======== THE INPUT ========
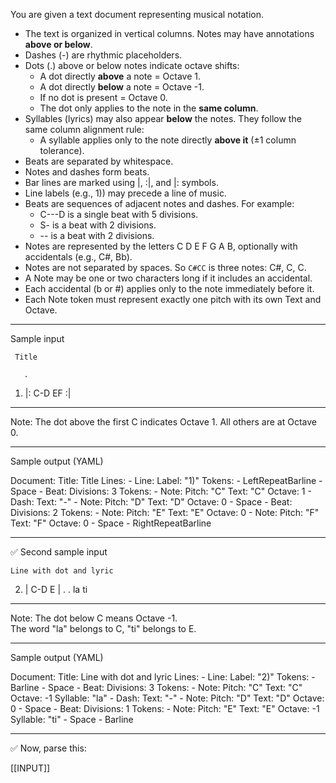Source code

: You are given a text document representing musical notation.

- The text is organized in vertical columns. Notes may have annotations **above or below**.
- Dashes (-) are rhythmic placeholders.
- Dots (.) above or below notes indicate octave shifts:
  - A dot directly **above** a note = Octave 1.
  - A dot directly **below** a note = Octave -1.
  - If no dot is present = Octave 0.
  - The dot only applies to the note in the **same column**.
- Syllables (lyrics) may also appear **below** the notes. They follow the same column alignment rule:
  - A syllable applies only to the note directly **above it** (±1 column tolerance).
- Beats are separated by whitespace.
- Notes and dashes form beats.
- Bar lines are marked using |, :|, and |: symbols.
- Line labels (e.g., 1)) may precede a line of music.
- Beats are sequences of adjacent notes and dashes. For example:
    - C---D is a single beat with 5 divisions.
    - S- is a beat with 2 divisions.
    - -- is a beat with 2 divisions.
- Notes are represented by the letters C D E F G A B, optionally with accidentals (e.g., C#, Bb).
- Notes are not separated by spaces. So `C#CC` is three notes: C#, C, C.
- A Note may be one or two characters long if it includes an accidental.
- Each accidental (b or #) applies only to the note immediately before it.
- Each Note token must represent exactly one pitch with its own Text and Octave.

---

Sample input

     Title

       .
1)  |: C-D EF :|

---

Note: The dot above the first C indicates Octave 1. All others are at Octave 0.

---

Sample output (YAML)

Document:
  Title: Title
  Lines:
    - Line:
        Label: "1)"
        Tokens:
          - LeftRepeatBarline
          - Space
          - Beat:
              Divisions: 3
              Tokens:
                - Note:
                    Pitch: "C"
                    Text: "C"
                    Octave: 1
                - Dash:
                    Text: "-"
                - Note:
                    Pitch: "D"
                    Text: "D"
                    Octave: 0
          - Space
          - Beat:
              Divisions: 2
              Tokens:
                - Note:
                    Pitch: "E"
                    Text: "E"
                    Octave: 0
                - Note:
                    Pitch: "F"
                    Text: "F"
                    Octave: 0
          - Space
          - RightRepeatBarline

---

✅ Second sample input

    Line with dot and lyric

2)  |  C-D E |
       .     .
     la      ti

---

Note: The dot below C means Octave -1.  
The word "la" belongs to C, "ti" belongs to E.

---

Sample output (YAML)

Document:
  Title: Line with dot and lyric
  Lines:
    - Line:
        Label: "2)"
        Tokens:
          - Barline
          - Space
          - Beat:
              Divisions: 3
              Tokens:
                - Note:
                    Pitch: "C"
                    Text: "C"
                    Octave: -1
                    Syllable: "la"
                - Dash:
                    Text: "-"
                - Note:
                    Pitch: "D"
                    Text: "D"
                    Octave: 0
          - Space
          - Beat:
              Divisions: 1
              Tokens:
                - Note:
                    Pitch: "E"
                    Text: "E"
                    Octave: -1
                    Syllable: "ti"
          - Space
          - Barline

---

✅ Now, parse this:

[[INPUT]]

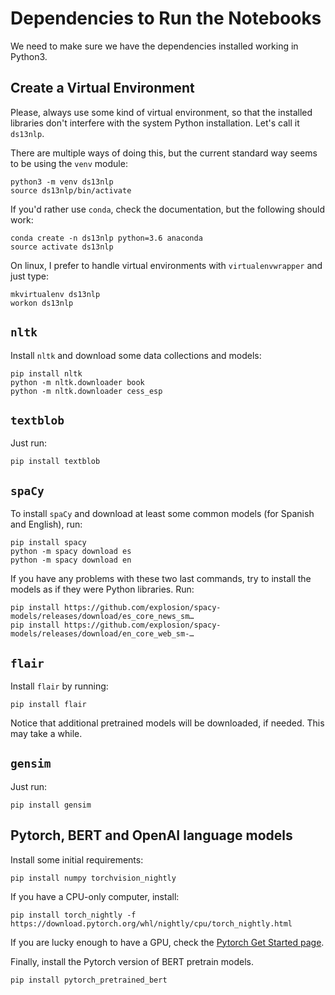 # Dependencies to Run the Notebooks

We need to make sure we have the dependencies installed working in Python3.

## Create a Virtual Environment

Please, always use some kind of virtual environment, so that the installed libraries don't interfere with the system Python installation. Let's call it `ds13nlp`. 

There are multiple ways of doing this, but the current standard way seems to be using the `venv` module:

    python3 -m venv ds13nlp
    source ds13nlp/bin/activate


If you'd rather use `conda`, check the documentation, but the following should work:

    conda create -n ds13nlp python=3.6 anaconda
    source activate ds13nlp


On linux, I prefer to handle virtual environments with `virtualenvwrapper` and just type:

    mkvirtualenv ds13nlp
    workon ds13nlp



## `nltk`

Install `nltk` and download some data collections and models:

    pip install nltk
    python -m nltk.downloader book
    python -m nltk.downloader cess_esp


## `textblob`

Just run:

    pip install textblob


## `spaCy`

To install `spaCy` and download at least some common models (for Spanish and English), run:

    pip install spacy
    python -m spacy download es
    python -m spacy download en

If you have any problems with these two last commands, try to install the models as if they were Python libraries. Run:

    pip install https://github.com/explosion/spacy-models/releases/download/es_core_news_sm…
    pip install https://github.com/explosion/spacy-models/releases/download/en_core_web_sm-…


## `flair`

Install `flair` by running:

    pip install flair


Notice that additional pretrained models will be downloaded, if needed. This may take a while.


## `gensim`

Just run:

    pip install gensim


## Pytorch, BERT and OpenAI language models

Install some initial requirements:

    pip install numpy torchvision_nightly

If you have a CPU-only computer, install:

    pip install torch_nightly -f https://download.pytorch.org/whl/nightly/cpu/torch_nightly.html

If you are lucky enough to have a GPU, check the [Pytorch Get Started page](https://pytorch.org/get-started/locally/).

Finally, install the Pytorch version of BERT pretrain models.

    pip install pytorch_pretrained_bert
========
§ **WHAT YOU WILL DO**
Copy out exactly, with no pictures, the lines of the data from the first one through the line bearing "- Each accidental".

§ **WRITTEN ANSWER**
Source code

: You are given a text document representing musical notation.

- The text is organized in vertical columns. Notes may have annotations **above or below**.
- Dashes (-) are rhythmic placeholders.
- Dots (.) above or below notes indicate octave shifts:
  - A dot directly **above** a note = Octave 1.
  - A dot directly **below** a note = Octave -1.
  - If no dot is present = Octave 0.
  - The dot only applies to the note in the **same column**.
- Syllables (lyrics) may also appear **below** the notes. They follow the same column alignment rule:
  - A syllable applies only to the note directly **above it** (±1 column tolerance).
- Beats are separated by whitespace.
- Notes and dashes form beats.
- Bar lines are marked using |, :|, and |: symbols.
- Line labels (e.g., 1)) may precede a line of music.
- Beats are sequences of adjacent notes and dashes. For example:
    - C---D is a single beat with 5 divisions.
    - S- is a beat with 2 divisions.
    - -- is a beat with 2 divisions.
- Notes are represented by the letters C D E F G A B, optionally with accidentals (e.g., C#, Bb).
- Notes are not separated by spaces. So `C#CC` is three notes: C#, C, C.
- A Note may be one or two characters long if it includes an accidental.
- Each accidental (b or #) applies only to the note immediately before it.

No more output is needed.